Jaemin'in sesiyle Jeno ayaklandı ve en yakın arkadaşının kaşığı onu uzatmasıyla çorbayı içti. Jaemin'in fikrini bekleyen bakışları ve güzel suratı bu kadar yakınındayken bir an neden bu çorbayı ona sorduğunu bile unuttu, bir süre bakıştılar, Jaemin'in dudakları kıvrıldığında yine donduğunu anladı.
"Birazcık daha tuz atmalısın bence." dedi kendine geldiğinde. Neden onunla yakın olduğu her anında böyle ateş bastığını anlamıyordu açıkçası. Beraber yılları devirmişlerdi, kendisini bildiğinden beri hep Jaemin hayatındaydı. Oyun arkadaşı, okulda sıra arkadaşı ve grup arkadaşı. Jaemin kafasıyla onaylayıp gittiğinde Mark iki şapşala gülümsedi ve ayaklandı.
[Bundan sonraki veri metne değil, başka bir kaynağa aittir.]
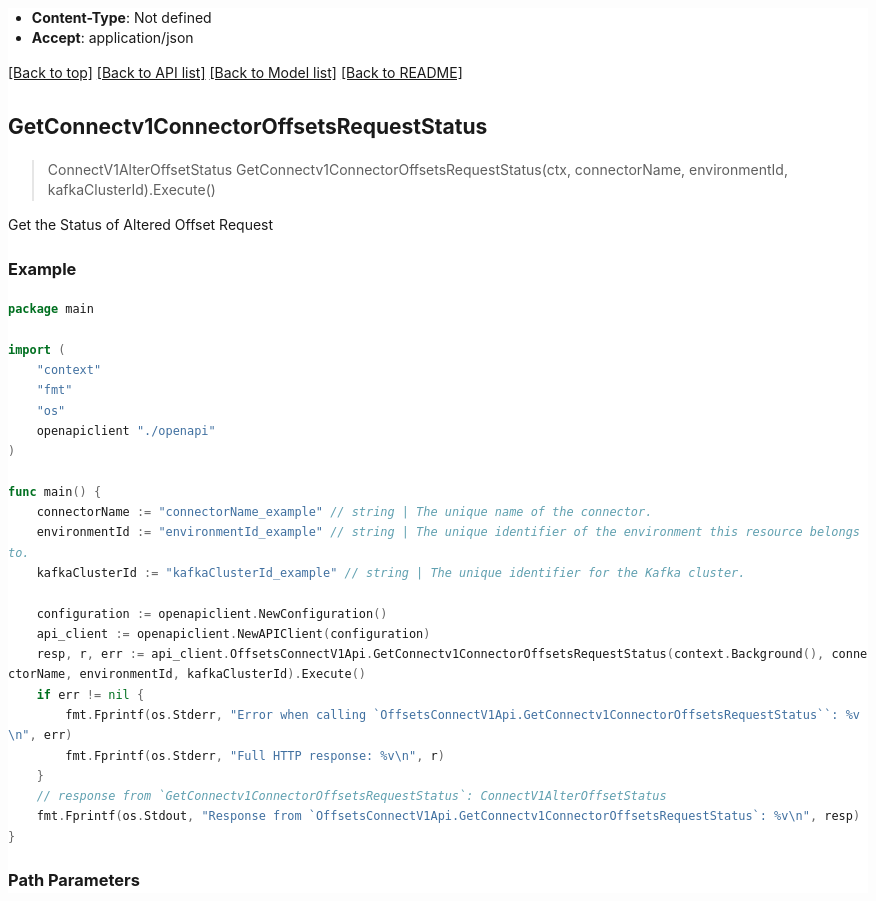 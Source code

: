 - **Content-Type**: Not defined
- **Accept**: application/json

[[Back to top]](#) [[Back to API list]](../README.md#documentation-for-api-endpoints)
[[Back to Model list]](../README.md#documentation-for-models)
[[Back to README]](../README.md)


## GetConnectv1ConnectorOffsetsRequestStatus

> ConnectV1AlterOffsetStatus GetConnectv1ConnectorOffsetsRequestStatus(ctx, connectorName, environmentId, kafkaClusterId).Execute()

Get the Status of Altered Offset Request



### Example

```go
package main

import (
    "context"
    "fmt"
    "os"
    openapiclient "./openapi"
)

func main() {
    connectorName := "connectorName_example" // string | The unique name of the connector.
    environmentId := "environmentId_example" // string | The unique identifier of the environment this resource belongs to.
    kafkaClusterId := "kafkaClusterId_example" // string | The unique identifier for the Kafka cluster.

    configuration := openapiclient.NewConfiguration()
    api_client := openapiclient.NewAPIClient(configuration)
    resp, r, err := api_client.OffsetsConnectV1Api.GetConnectv1ConnectorOffsetsRequestStatus(context.Background(), connectorName, environmentId, kafkaClusterId).Execute()
    if err != nil {
        fmt.Fprintf(os.Stderr, "Error when calling `OffsetsConnectV1Api.GetConnectv1ConnectorOffsetsRequestStatus``: %v\n", err)
        fmt.Fprintf(os.Stderr, "Full HTTP response: %v\n", r)
    }
    // response from `GetConnectv1ConnectorOffsetsRequestStatus`: ConnectV1AlterOffsetStatus
    fmt.Fprintf(os.Stdout, "Response from `OffsetsConnectV1Api.GetConnectv1ConnectorOffsetsRequestStatus`: %v\n", resp)
}
```

### Path Parameters

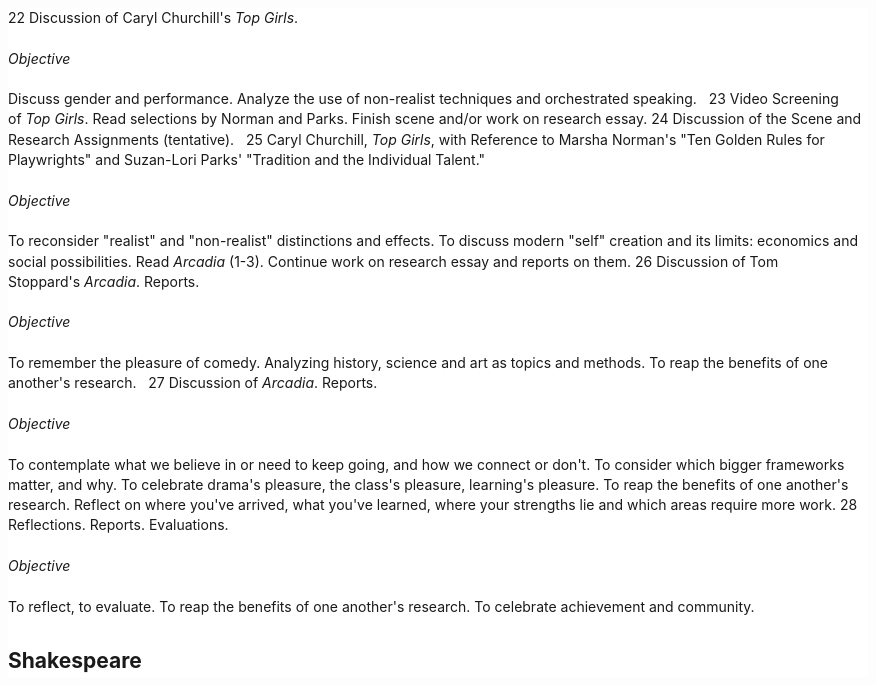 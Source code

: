 <tr class="row">
<td headers="col1">22</td>
<td headers="col2">Discussion of Caryl Churchill's&nbsp;<em>Top Girls</em>.<br /><br /><em>Objective<br /><br /></em>Discuss gender and performance. Analyze the use of non-realist techniques and orchestrated speaking.</td>
<td headers="col3">&nbsp;</td>
</tr>
<tr class="alt-row">
<td headers="col1">23</td>
<td headers="col2">Video Screening of&nbsp;<em>Top Girls</em>.</td>
<td headers="col3">Read selections by Norman and Parks. Finish scene and/or work on research essay.</td>
</tr>
<tr class="row">
<td headers="col1">24</td>
<td headers="col2">Discussion of the Scene and Research Assignments (tentative).</td>
<td headers="col3">&nbsp;</td>
</tr>
<tr class="alt-row">
<td headers="col1">25</td>
<td headers="col2">Caryl Churchill,&nbsp;<em>Top Girls</em>, with Reference to Marsha Norman's "Ten Golden Rules for Playwrights" and Suzan-Lori Parks' "Tradition and the Individual Talent."<br /><br /><em>Objective<br /><br /></em>To reconsider "realist" and "non-realist" distinctions and effects. To discuss modern "self" creation and its limits: economics and social possibilities.</td>
<td headers="col3">Read&nbsp;<em>Arcadia</em>&nbsp;(1-3).&nbsp;Continue work on research essay and reports on them.</td>
</tr>
<tr class="row">
<td headers="col1">26</td>
<td headers="col2">Discussion of Tom Stoppard's&nbsp;<em>Arcadia</em>. Reports.<br /><br /><em>Objective<br /><br /></em>To remember the pleasure of comedy.&nbsp;Analyzing history, science and art as topics and methods.&nbsp;To reap the benefits of one another's research.</td>
<td headers="col3">&nbsp;</td>
</tr>
<tr class="alt-row">
<td headers="col1">27</td>
<td headers="col2">Discussion of&nbsp;<em>Arcadia</em>.&nbsp;Reports.<br /><br /><em>Objective<br /><br /></em>To contemplate what we believe in or need to keep going, and how we connect or don't.&nbsp;To consider which bigger frameworks matter, and why.&nbsp;To celebrate drama's pleasure, the class's pleasure, learning's pleasure. To reap the benefits of one another's research.</td>
<td headers="col3">Reflect on where you've arrived, what you've learned, where your strengths lie and which areas require more work.</td>
</tr>
<tr class="row">
<td headers="col1">28</td>
<td headers="col2">Reflections. Reports. Evaluations.<br /><br /><em>Objective<br /><br /></em>To reflect, to evaluate. To reap the benefits of one another's research.&nbsp;To celebrate achievement and community.</td>
<td headers="col3">&nbsp;</td>
</tr>
</tbody>
</table>
</br>
<h2 id="course4">Shakespeare</h2>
"En yakın arkadaşmış, külahıma anlat sen onu."
yn: en yakın arkadaş klişesi biliyorum ancak siz de biliyorsunuz ki ben bir klişe çöpüyüm lsşjgsşlgfdlsfkg umarım seversiniz, ilk defa NCT yazıyorum heyecanladım!
NCT'yi 2014'te smrookies zamanlarından biliyordum ama çok ilgilenmemiştim SJEXO fanı olduğum için. Şimdi bu kadar geç kaldığıma üzülüyorum çünkü çocuklar çok güzel:(((( birkaç aydır fandomdayım ama şimdiden bana yetmiyor sofneldneldk bence herkes NCT sevmeli😍
Bu arada çok nadir de olsa arada text bölümü gelebilir, görünce şaşırmayın aodnskdnskjsl
ŞİMDİ OKUDUĞUN
friends // nomin
Fanfiction"İdare edebildiğimi sanıyordum Jaemin'ah. Artık alıştığımı, üstesinden kalkabildiğimi sanıyordum. Kendime defalarca bunun en yakın arkadaşa olan bir sevgi olduğunu söyledim, ancak neden her arkadaşız dediğimizde kalbim beni reddediyordu?" ☀️ Arkada...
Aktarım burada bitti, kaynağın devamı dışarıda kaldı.